EXERCISE DIRECTIONS: Each entry below is to be reproduced exactly, though any pictures it holds must be omitted.

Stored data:
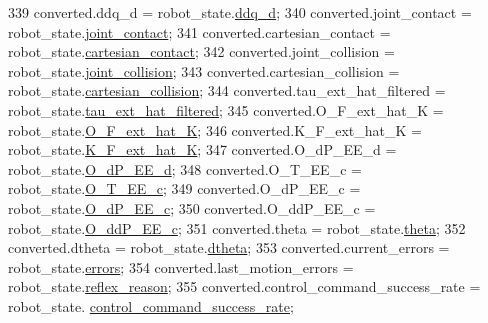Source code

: \begin{DoxyCode}
339   converted.ddq\_d = robot\_state.\hyperlink{structresearch__interface_1_1robot_1_1RobotState_a4f04c24653108cc9c45aad3d091131a6}{ddq\_d};
340   converted.joint\_contact = robot\_state.\hyperlink{structresearch__interface_1_1robot_1_1RobotState_a79a76bc6457428444d91fb7877233156}{joint\_contact};
341   converted.cartesian\_contact = robot\_state.\hyperlink{structresearch__interface_1_1robot_1_1RobotState_a0a4d7e24f71507c25f567f145cd99f87}{cartesian\_contact};
342   converted.joint\_collision = robot\_state.\hyperlink{structresearch__interface_1_1robot_1_1RobotState_a84fde387cce0a855a6cb620f7de4d06c}{joint\_collision};
343   converted.cartesian\_collision = robot\_state.\hyperlink{structresearch__interface_1_1robot_1_1RobotState_a26957c17524dd6dbe3b8327db571403a}{cartesian\_collision};
344   converted.tau\_ext\_hat\_filtered = robot\_state.\hyperlink{structresearch__interface_1_1robot_1_1RobotState_a05a75a665b3e0469299a49c3651ae8f5}{tau\_ext\_hat\_filtered};
345   converted.O\_F\_ext\_hat\_K = robot\_state.\hyperlink{structresearch__interface_1_1robot_1_1RobotState_ae521232c3bef7d6a66145a852149e0e1}{O\_F\_ext\_hat\_K};
346   converted.K\_F\_ext\_hat\_K = robot\_state.\hyperlink{structresearch__interface_1_1robot_1_1RobotState_a0bde767e50880d3ced2dabe7b464890c}{K\_F\_ext\_hat\_K};
347   converted.O\_dP\_EE\_d = robot\_state.\hyperlink{structresearch__interface_1_1robot_1_1RobotState_aa8db400627815023275151f75b0dec35}{O\_dP\_EE\_d};
348   converted.O\_T\_EE\_c = robot\_state.\hyperlink{structresearch__interface_1_1robot_1_1RobotState_aad3e61ffb4787a8a227675ee26ab0b8f}{O\_T\_EE\_c};
349   converted.O\_dP\_EE\_c = robot\_state.\hyperlink{structresearch__interface_1_1robot_1_1RobotState_a79a43551761a4847e2e96385ecb3a5c8}{O\_dP\_EE\_c};
350   converted.O\_ddP\_EE\_c = robot\_state.\hyperlink{structresearch__interface_1_1robot_1_1RobotState_a0ad4e2b778593074b619dd0f24372774}{O\_ddP\_EE\_c};
351   converted.theta = robot\_state.\hyperlink{structresearch__interface_1_1robot_1_1RobotState_a7f1eca05ce359a0c4aed4c2525f2edd0}{theta};
352   converted.dtheta = robot\_state.\hyperlink{structresearch__interface_1_1robot_1_1RobotState_ac13d914b6a151e093a2067c134a0d5c0}{dtheta};
353   converted.current\_errors = robot\_state.\hyperlink{structresearch__interface_1_1robot_1_1RobotState_aee6227a9ca54cfd074844ae0325646b5}{errors};
354   converted.last\_motion\_errors = robot\_state.\hyperlink{structresearch__interface_1_1robot_1_1RobotState_a173478c94fcf79e6aa2477742eaf1201}{reflex\_reason};
355   converted.control\_command\_success\_rate = robot\_state.
      \hyperlink{structresearch__interface_1_1robot_1_1RobotState_acfa9abdc95abc44b60eb3cd2cc82d37e}{control\_command\_success\_rate};

\end{DoxyCode}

TASK ANSWER:
Source code

: \begin{DoxyCode}
339   converted.ddq\_d = robot\_state.\hyperlink{structresearch__interface_1_1robot_1_1RobotState_a4f04c24653108cc9c45aad3d091131a6}{ddq\_d};
340   converted.joint\_contact = robot\_state.\hyperlink{structresearch__interface_1_1robot_1_1RobotState_a79a76bc6457428444d91fb7877233156}{joint\_contact};
341   converted.cartesian\_contact = robot\_state.\hyperlink{structresearch__interface_1_1robot_1_1RobotState_a0a4d7e24f71507c25f567f145cd99f87}{cartesian\_contact};
342   converted.joint\_collision = robot\_state.\hyperlink{structresearch__interface_1_1robot_1_1RobotState_a84fde387cce0a855a6cb620f7de4d06c}{joint\_collision};
343   converted.cartesian\_collision = robot\_state.\hyperlink{structresearch__interface_1_1robot_1_1RobotState_a26957c17524dd6dbe3b8327db571403a}{cartesian\_collision};
344   converted.tau\_ext\_hat\_filtered = robot\_state.\hyperlink{structresearch__interface_1_1robot_1_1RobotState_a05a75a665b3e0469299a49c3651ae8f5}{tau\_ext\_hat\_filtered};
345   converted.O\_F\_ext\_hat\_K = robot\_state.\hyperlink{structresearch__interface_1_1robot_1_1RobotState_ae521232c3bef7d6a66145a852149e0e1}{O\_F\_ext\_hat\_K};
346   converted.K\_F\_ext\_hat\_K = robot\_state.\hyperlink{structresearch__interface_1_1robot_1_1RobotState_a0bde767e50880d3ced2dabe7b464890c}{K\_F\_ext\_hat\_K};
347   converted.O\_dP\_EE\_d = robot\_state.\hyperlink{structresearch__interface_1_1robot_1_1RobotState_aa8db400627815023275151f75b0dec35}{O\_dP\_EE\_d};
348   converted.O\_T\_EE\_c = robot\_state.\hyperlink{structresearch__interface_1_1robot_1_1RobotState_aad3e61ffb4787a8a227675ee26ab0b8f}{O\_T\_EE\_c};
349   converted.O\_dP\_EE\_c = robot\_state.\hyperlink{structresearch__interface_1_1robot_1_1RobotState_a79a43551761a4847e2e96385ecb3a5c8}{O\_dP\_EE\_c};
350   converted.O\_ddP\_EE\_c = robot\_state.\hyperlink{structresearch__interface_1_1robot_1_1RobotState_a0ad4e2b778593074b619dd0f24372774}{O\_ddP\_EE\_c};
351   converted.theta = robot\_state.\hyperlink{structresearch__interface_1_1robot_1_1RobotState_a7f1eca05ce359a0c4aed4c2525f2edd0}{theta};
352   converted.dtheta = robot\_state.\hyperlink{structresearch__interface_1_1robot_1_1RobotState_ac13d914b6a151e093a2067c134a0d5c0}{dtheta};
353   converted.current\_errors = robot\_state.\hyperlink{structresearch__interface_1_1robot_1_1RobotState_aee6227a9ca54cfd074844ae0325646b5}{errors};
354   converted.last\_motion\_errors = robot\_state.\hyperlink{structresearch__interface_1_1robot_1_1RobotState_a173478c94fcf79e6aa2477742eaf1201}{reflex\_reason};
355   converted.control\_command\_success\_rate = robot\_state.
      \hyperlink{structresearch__interface_1_1robot_1_1RobotState_acfa9abdc95abc44b60eb3cd2cc82d37e}{control\_command\_success\_rate};

\end{DoxyCode}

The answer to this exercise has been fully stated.